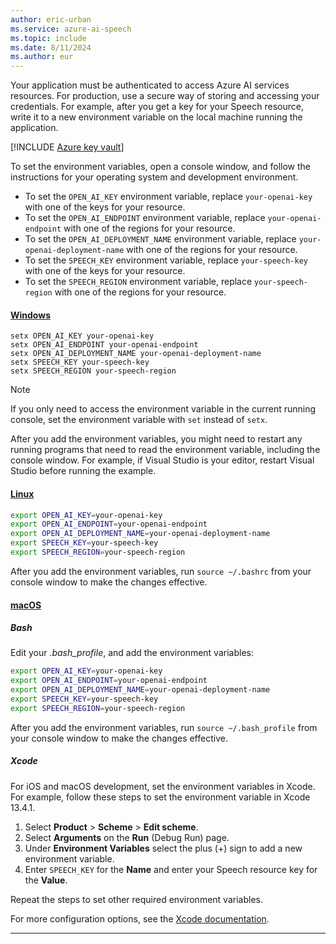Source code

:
 ```yaml
---
author: eric-urban
ms.service: azure-ai-speech
ms.topic: include
ms.date: 8/11/2024
ms.author: eur
---
```


Your application must be authenticated to access Azure AI services resources. For production, use a secure way of storing and accessing your credentials. For example, after you get a key for your Speech resource, write it to a new environment variable on the local machine running the application.

[!INCLUDE [Azure key vault](~/reusable-content/ce-skilling/azure/includes/ai-services/security/azure-key-vault.md)]

To set the environment variables, open a console window, and follow the instructions for your operating system and development environment.

- To set the `OPEN_AI_KEY` environment variable, replace `your-openai-key` with one of the keys for your resource.
- To set the `OPEN_AI_ENDPOINT` environment variable, replace `your-openai-endpoint` with one of the regions for your resource.
- To set the `OPEN_AI_DEPLOYMENT_NAME` environment variable, replace `your-openai-deployment-name` with one of the regions for your resource.
- To set the `SPEECH_KEY` environment variable, replace `your-speech-key` with one of the keys for your resource.
- To set the `SPEECH_REGION` environment variable, replace `your-speech-region` with one of the regions for your resource.

#### [Windows](#tab/windows)

```console
setx OPEN_AI_KEY your-openai-key
setx OPEN_AI_ENDPOINT your-openai-endpoint
setx OPEN_AI_DEPLOYMENT_NAME your-openai-deployment-name
setx SPEECH_KEY your-speech-key
setx SPEECH_REGION your-speech-region
```

> [!NOTE]
> If you only need to access the environment variable in the current running console, set the environment variable with `set` instead of `setx`.

After you add the environment variables, you might need to restart any running programs that need to read the environment variable, including the console window. For example, if Visual Studio is your editor, restart Visual Studio before running the example.

#### [Linux](#tab/linux)

```bash
export OPEN_AI_KEY=your-openai-key
export OPEN_AI_ENDPOINT=your-openai-endpoint
export OPEN_AI_DEPLOYMENT_NAME=your-openai-deployment-name
export SPEECH_KEY=your-speech-key
export SPEECH_REGION=your-speech-region
```

After you add the environment variables, run `source ~/.bashrc` from your console window to make the changes effective.

#### [macOS](#tab/macos)
##### Bash

Edit your *.bash_profile*, and add the environment variables:

```bash
export OPEN_AI_KEY=your-openai-key
export OPEN_AI_ENDPOINT=your-openai-endpoint
export OPEN_AI_DEPLOYMENT_NAME=your-openai-deployment-name
export SPEECH_KEY=your-speech-key
export SPEECH_REGION=your-speech-region
```

After you add the environment variables, run `source ~/.bash_profile` from your console window to make the changes effective.

##### Xcode

For iOS and macOS development, set the environment variables in Xcode. For example, follow these steps to set the environment variable in Xcode 13.4.1.

1. Select **Product** > **Scheme** > **Edit scheme**.
1. Select **Arguments** on the **Run** (Debug Run) page.
1. Under **Environment Variables** select the plus (+) sign to add a new environment variable.
1. Enter `SPEECH_KEY` for the **Name** and enter your Speech resource key for the **Value**.

Repeat the steps to set other required environment variables.

For more configuration options, see the [Xcode documentation](https://help.apple.com/xcode/#/dev745c5c974).
***
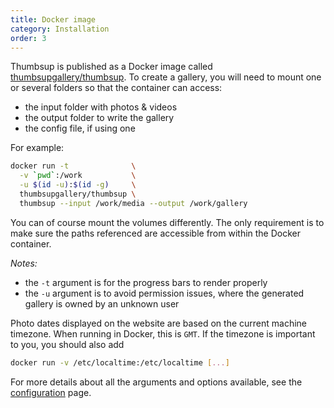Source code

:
 ```yaml
---
title: Docker image
category: Installation
order: 3
---
```


Thumbsup is published as a Docker image called [thumbsupgallery/thumbsup](https://hub.docker.com/r/thumbsupgallery/thumbsup/).
To create a gallery, you will need to mount one or several folders so that the container can access:
- the input folder with photos & videos
- the output folder to write the gallery
- the config file, if using one

For example:

```bash
docker run -t              \
  -v `pwd`:/work           \
  -u $(id -u):$(id -g)     \
  thumbsupgallery/thumbsup \
  thumbsup --input /work/media --output /work/gallery
```

You can of course mount the volumes differently.
The only requirement is to make sure the paths referenced are accessible from within the Docker container.

*Notes:*

- the `-t` argument is for the progress bars to render properly
- the `-u` argument is to avoid permission issues, where the generated gallery is owned by an unknown user

Photo dates displayed on the website are based on the current machine timezone.
When running in Docker, this is `GMT`. If the timezone is important to you, you should also add

```bash
docker run -v /etc/localtime:/etc/localtime [...]
```

For more details about all the arguments and options available, see the [configuration](../../3-configuration/usage) page.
══════════
* [WORK TO COMPLETE]: Take the lines from the start of the entries through the line containing "Your application must" and set them down exactly, leaving out every picture.

* [RESPONSE]:
Source code

:
 ```yaml
---
author: eric-urban
ms.service: azure-ai-speech
ms.topic: include
ms.date: 8/11/2024
ms.author: eur
---
```


Your application must be authenticated to access Azure AI services resources. For production, use a secure way of storing and accessing your credentials. For example, after you get a key for your Speech resource, write it to a new environment variable on the local machine running the application.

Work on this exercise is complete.